- _What to produce_:
Only the lines below, from the one with "When you run" through the one with "REST API calls", are to be written out, exactly.

- _Extracted material_:
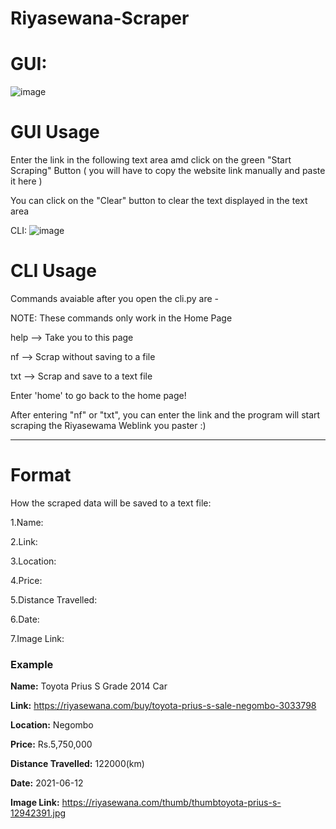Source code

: # Riyasewana-Scraper

# GUI: 
![image](https://user-images.githubusercontent.com/36286877/121764452-a080e480-cb61-11eb-95ed-2a2a4b7d4e6c.png)

# GUI Usage
Enter the link in the following text area amd click on the green "Start Scraping" Button ( you will have to copy the website link manually and paste it here )

You can click on the "Clear" button to clear the text displayed in the text area


CLI:
![image](https://user-images.githubusercontent.com/36286877/121764611-e9856880-cb62-11eb-8978-3faad7c48d07.png)

# CLI Usage
Commands avaiable after you open the cli.py are -

NOTE: These commands only work in the Home Page

help --> Take you to this page

nf   --> Scrap without saving to a file

txt  --> Scrap and save to a text file

Enter 'home' to go back to the home page!


After entering "nf" or "txt", you can enter the link and the program will start scraping the Riyasewama Weblink you paster :)

------------------------------------------

# Format
How the scraped data will be saved to a text file:

1.Name:

2.Link:

3.Location:

4.Price:

5.Distance Travelled:

6.Date:

7.Image Link:



### Example ###

**Name:** Toyota Prius S Grade 2014 Car

**Link:** https://riyasewana.com/buy/toyota-prius-s-sale-negombo-3033798

**Location:** Negombo

**Price:** Rs.5,750,000

**Distance Travelled:** 122000(km)

**Date:** 2021-06-12

**Image Link:** https://riyasewana.com/thumb/thumbtoyota-prius-s-12942391.jpg
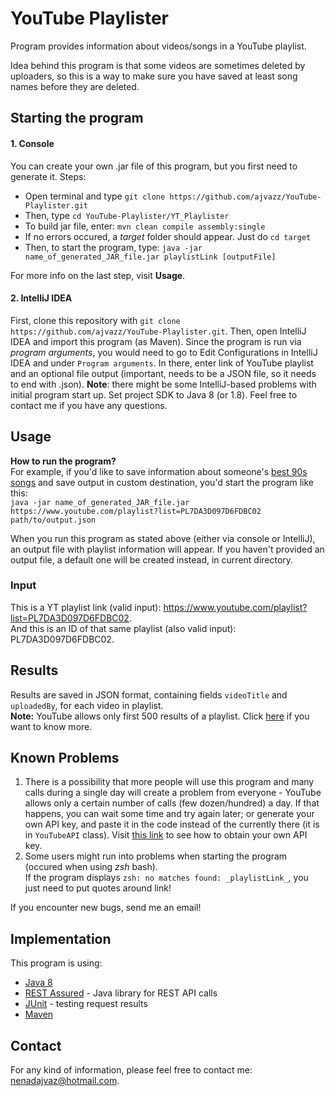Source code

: # YouTube Playlister
Program provides information about videos/songs in a YouTube playlist.

Idea behind this program is that some videos are sometimes deleted by uploaders, so this is a way to make sure you have saved at least song names before they are deleted.

## Starting the program

#### 1. Console
You can create your own .jar file of this program, but you first need to generate it. Steps:
* Open terminal and type `git clone https://github.com/ajvazz/YouTube-Playlister.git`
* Then, type `cd YouTube-Playlister/YT_Playlister`
* To build jar file, enter: `mvn clean compile assembly:single`
* If no errors occured, a _target_ folder should appear. Just do `cd target`
* Then, to start the program, type: `java -jar name_of_generated_JAR_file.jar playlistLink [outputFile]`  

For more info on the last step, visit **Usage**.

#### 2. IntelliJ IDEA
First, clone this repository with `git clone https://github.com/ajvazz/YouTube-Playlister.git`. Then, open IntelliJ IDEA and import this program (as Maven). Since the program is run via _program arguments_, you would need to go to Edit Configurations in IntelliJ IDEA and under `Program arguments`. In there, enter link of YouTube playlist and an optional file output (important, needs to be a JSON file, so it needs to end with .json).
**Note**: there might be some IntelliJ-based problems with initial program start up. Set project SDK to Java 8 (or 1.8). Feel free to contact me if you have any questions.

## Usage
**How to run the program?**  
For example, if you'd like to save information about someone's [best 90s songs](https://www.youtube.com/playlist?list=PL7DA3D097D6FDBC02) and save output in custom destination, you'd start the program like this:  
`java -jar name_of_generated_JAR_file.jar https://www.youtube.com/playlist?list=PL7DA3D097D6FDBC02 path/to/output.json`

When you run this program as stated above (either via console or IntelliJ), an output file with playlist information will appear. If you haven't provided an output file, a default one will be created instead, in current directory.

### Input
This is a YT playlist link (valid  input): https://www.youtube.com/playlist?list=PL7DA3D097D6FDBC02.  
And this is an ID of that same playlist (also valid input): PL7DA3D097D6FDBC02.

## Results
Results are saved in JSON format, containing fields `videoTitle` and `uploadedBy`, for each video in playlist.  
**Note:** YouTube allows only first 500 results of a playlist. Click [here](https://stackoverflow.com/questions/25918405/youtube-api-v3-page-tokens/25928207#25928207) if you want to know more.

## Known Problems
1. There is a possibility that more people will use this program and many calls during a single day will create a problem from everyone - YouTube allows only a certain number of calls (few dozen/hundred) a day. If that happens, you can wait some time and try again later; or generate your own API key, and paste it in the code instead of the currently there (it is in `YouTubeAPI` class). Visit [this link](https://developers.google.com/youtube/registering_an_application) to see how to obtain your own API key.
2. Some users might run into problems when starting the program (occured when using _zsh_ bash).  
If the program displays `zsh: no matches found: _playlistLink_`, you just need to put quotes around link!

If you encounter new bugs, send me an email!


## Implementation
This program is using:  
* [Java 8](https://www.oracle.com/java/)
* [REST Assured](http://rest-assured.io/) - Java library for REST API calls
* [JUnit](https://junit.org/junit5/) - testing request results
* [Maven](https://maven.apache.org/)

## Contact
For any kind of information, please feel free to contact me: nenadajvaz@hotmail.com.
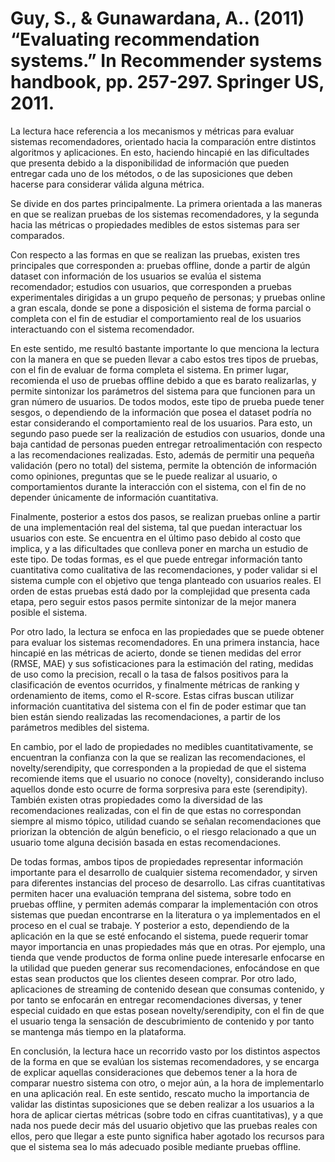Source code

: # Guy, S., & Gunawardana, A.. (2011) “Evaluating recommendation systems.” In Recommender systems handbook, pp. 257-297. Springer US, 2011.

La lectura hace referencia a los mecanismos y métricas para evaluar sistemas recomendadores, orientado hacia la comparación entre distintos algoritmos y aplicaciones. En esto, haciendo hincapié en las dificultades que presenta debido a la disponibilidad de información que pueden entregar cada uno de los métodos, o de las suposiciones que deben hacerse para considerar válida alguna métrica.

Se divide en dos partes principalmente. La primera orientada a las maneras en que se realizan pruebas de los sistemas recomendadores, y la segunda hacia las métricas o propiedades medibles de estos sistemas para ser comparados.

Con respecto a las formas en que se realizan las pruebas, existen tres principales que corresponden a: pruebas offline, donde a partir de algún dataset con información de los usuarios se evalúa el sistema recomendador; estudios con usuarios, que corresponden a pruebas experimentales dirigidas a un grupo pequeño de personas; y pruebas online a gran escala, donde se pone a disposición el sistema de forma parcial o completa con el fin de estudiar el comportamiento real de los usuarios interactuando con el sistema recomendador.

En este sentido, me resultó bastante importante lo que menciona la lectura con la manera en que se pueden llevar a cabo estos tres tipos de pruebas, con el fin de evaluar de forma completa el sistema. En primer lugar, recomienda el uso de pruebas offline debido a que es barato realizarlas, y permite sintonizar los parámetros del sistema para que funcionen para un gran número de usuarios. De todos modos, este tipo de prueba puede tener sesgos, o dependiendo de la información que posea el dataset podría no estar considerando el comportamiento real de los usuarios. Para esto, un segundo paso puede ser la realización de estudios con usuarios, donde una baja cantidad de personas pueden entregar retroalimentación con respecto a las recomendaciones realizadas. Esto, además de permitir una pequeña validación (pero no total) del sistema, permite la obtención de información como opiniones, preguntas que se le puede realizar al usuario, o comportamientos durante la interacción con el sistema, con el fin de no depender únicamente de información cuantitativa.

Finalmente, posterior a estos dos pasos, se realizan pruebas online a partir de una implementación real del sistema, tal que puedan interactuar los usuarios con este. Se encuentra en el último paso debido al costo que implica, y a las dificultades que conlleva poner en marcha un estudio de este tipo. De todas formas, es el que puede entregar información tanto cuantitativa como cualitativa de las recomendaciones, y poder validar si el sistema cumple con el objetivo que tenga planteado con usuarios reales. El orden de estas pruebas está dado por la complejidad que presenta cada etapa, pero seguir estos pasos permite sintonizar de la mejor manera posible el sistema.

Por otro lado, la lectura se enfoca en las propiedades que se puede obtener para evaluar los sistemas recomendadores. En una primera instancia, hace hincapié en las métricas de acierto, donde se tienen medidas del error (RMSE, MAE) y sus sofisticaciones para la estimación del rating, medidas de uso como la precision, recall o la tasa de falsos positivos para la clasificación de eventos ocurridos, y finalmente métricas de ranking y ordenamiento de items, como el R-score. Estas cifras buscan utilizar información cuantitativa del sistema con el fin de poder estimar que tan bien están siendo realizadas las recomendaciones, a partir de los parámetros medibles del sistema.

En cambio, por el lado de propiedades no medibles cuantitativamente, se encuentran la confianza con la que se realizan las recomendaciones, el novelty/serendipity, que corresponden a la propiedad de que el sistema recomiende items que el usuario no conoce (novelty), considerando incluso aquellos donde esto ocurre de forma sorpresiva para este (serendipity). También existen otras propiedades como la diversidad de las recomendaciones realizadas, con el fin de que estas no correspondan siempre al mismo tópico, utilidad cuando se señalan recomendaciones que priorizan la obtención de algún beneficio, o el riesgo relacionado a que un usuario tome alguna decisión basada en estas recomendaciones.

De todas formas, ambos tipos de propiedades representar información importante para el desarrollo de cualquier sistema recomendador, y sirven para diferentes instancias del proceso de desarrollo. Las cifras cuantitativas permiten hacer una evaluación temprana del sistema, sobre todo en pruebas offline, y permiten además comparar la implementación con otros sistemas que puedan encontrarse en la literatura o ya implementados en el proceso en el cual se trabaje. Y posterior a esto, dependiendo de la aplicación en la que se esté enfocando el sistema, puede requerir tomar mayor importancia en unas propiedades más que en otras. Por ejemplo, una tienda que vende productos de forma online puede interesarle enfocarse en la utilidad que pueden generar sus recomendaciones, enfocándose en que estas sean productos que los clientes deseen comprar. Por otro lado, aplicaciones de streaming de contenido desean que consumas contenido, y por tanto se enfocarán en entregar recomendaciones diversas, y tener especial cuidado en que estas posean novelty/serendipity, con el fin de que el usuario tenga la sensación de descubrimiento de contenido y por tanto se mantenga más tiempo en la plataforma.

En conclusión, la lectura hace un recorrido vasto por los distintos aspectos de la forma en que se evalúan los sistemas recomendadores, y se encarga de explicar aquellas consideraciones que debemos tener a la hora de comparar nuestro sistema con otro, o mejor aún, a la hora de implementarlo en una aplicación real. En este sentido, rescato mucho la importancia de validar las distintas suposiciones que se deben realizar a los usuarios a la hora de aplicar ciertas métricas (sobre todo en cifras cuantitativas), y a que nada nos puede decir más del usuario objetivo que las pruebas reales con ellos, pero que llegar a este punto significa haber agotado los recursos para que el sistema sea lo más adecuado posible mediante pruebas offline.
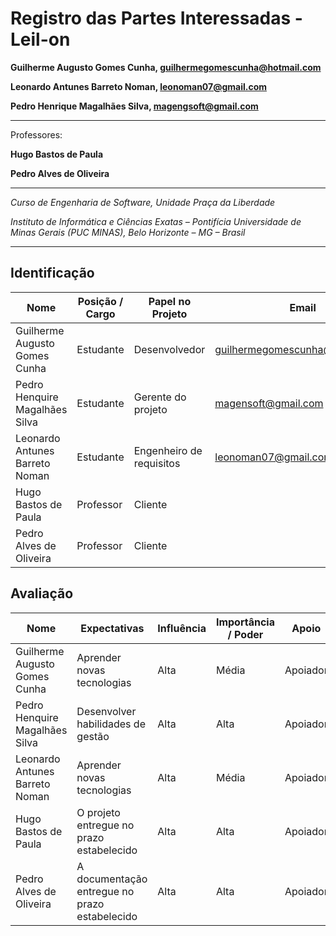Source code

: # Registro das Partes Interessadas - Leil-on


**Guilherme Augusto Gomes Cunha, guilhermegomescunha@hotmail.com**

**Leonardo Antunes Barreto Noman, leonoman07@gmail.com**

**Pedro Henrique Magalhães Silva, magengsoft@gmail.com**

---

Professores:

**Hugo Bastos de Paula**

**Pedro Alves de Oliveira**


---

_Curso de Engenharia de Software, Unidade Praça da Liberdade_

_Instituto de Informática e Ciências Exatas – Pontifícia Universidade de Minas Gerais (PUC MINAS), Belo Horizonte – MG – Brasil_

---

## Identificação

| Nome | Posição / Cargo | Papel no Projeto | Email | Telefone
| --- | --- | --- | --- | --- |
| Guilherme Augusto Gomes Cunha  | Estudante  | Desenvolvedor  | guilhermegomescunha@hotmail.com  | 31-993897878
| Pedro Henquire Magalhães Silva | Estudante  |  Gerente do projeto | magensoft@gmail.com  | 31-975737179
| Leonardo Antunes Barreto Noman | Estudante  | Engenheiro de requisitos  | leonoman07@gmail.com  | 31-991568378
| Hugo Bastos de Paula | Professor  | Cliente  |  | 
| Pedro Alves de Oliveira | Professor  | Cliente  |  | 

## Avaliação

| Nome | Expectativas | Influência | Importância / Poder | Apoio | Observações |
| --- | --- | --- | --- | --- | --- |
| Guilherme Augusto Gomes Cunha | Aprender novas tecnologias  | Alta | Média | Apoiador | Também ajuda com a documentação |
| Pedro Henquire Magalhães Silva | Desenvolver habilidades de gestão  | Alta | Alta | Apoiador | Também atua como desenvolvedor |
| Leonardo Antunes Barreto Noman | Aprender novas tecnologias  | Alta | Média | Apoiador | Também atua como desenvolvedor |
| Hugo Bastos de Paula| O projeto entregue no prazo estabelecido | Alta | Alta | Apoiador | Também atua como orientador |
| Pedro Alves de Oliveira|A documentação entregue no prazo estabelecido| Alta | Alta | Apoiador | Também atua como orientador |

- _Response_:
When you run this program as stated above (either via console or IntelliJ), an output file with playlist information will appear. If you haven't provided an output file, a default one will be created instead, in current directory.

### Input
This is a YT playlist link (valid  input): https://www.youtube.com/playlist?list=PL7DA3D097D6FDBC02.  
And this is an ID of that same playlist (also valid input): PL7DA3D097D6FDBC02.

## Results
Results are saved in JSON format, containing fields `videoTitle` and `uploadedBy`, for each video in playlist.  
**Note:** YouTube allows only first 500 results of a playlist. Click [here](https://stackoverflow.com/questions/25918405/youtube-api-v3-page-tokens/25928207#25928207) if you want to know more.

## Known Problems
1. There is a possibility that more people will use this program and many calls during a single day will create a problem from everyone - YouTube allows only a certain number of calls (few dozen/hundred) a day. If that happens, you can wait some time and try again later; or generate your own API key, and paste it in the code instead of the currently there (it is in `YouTubeAPI` class). Visit [this link](https://developers.google.com/youtube/registering_an_application) to see how to obtain your own API key.
2. Some users might run into problems when starting the program (occured when using _zsh_ bash).  
If the program displays `zsh: no matches found: _playlistLink_`, you just need to put quotes around link!

If you encounter new bugs, send me an email!


## Implementation
This program is using:  
* [Java 8](https://www.oracle.com/java/)
* [REST Assured](http://rest-assured.io/) - Java library for REST API calls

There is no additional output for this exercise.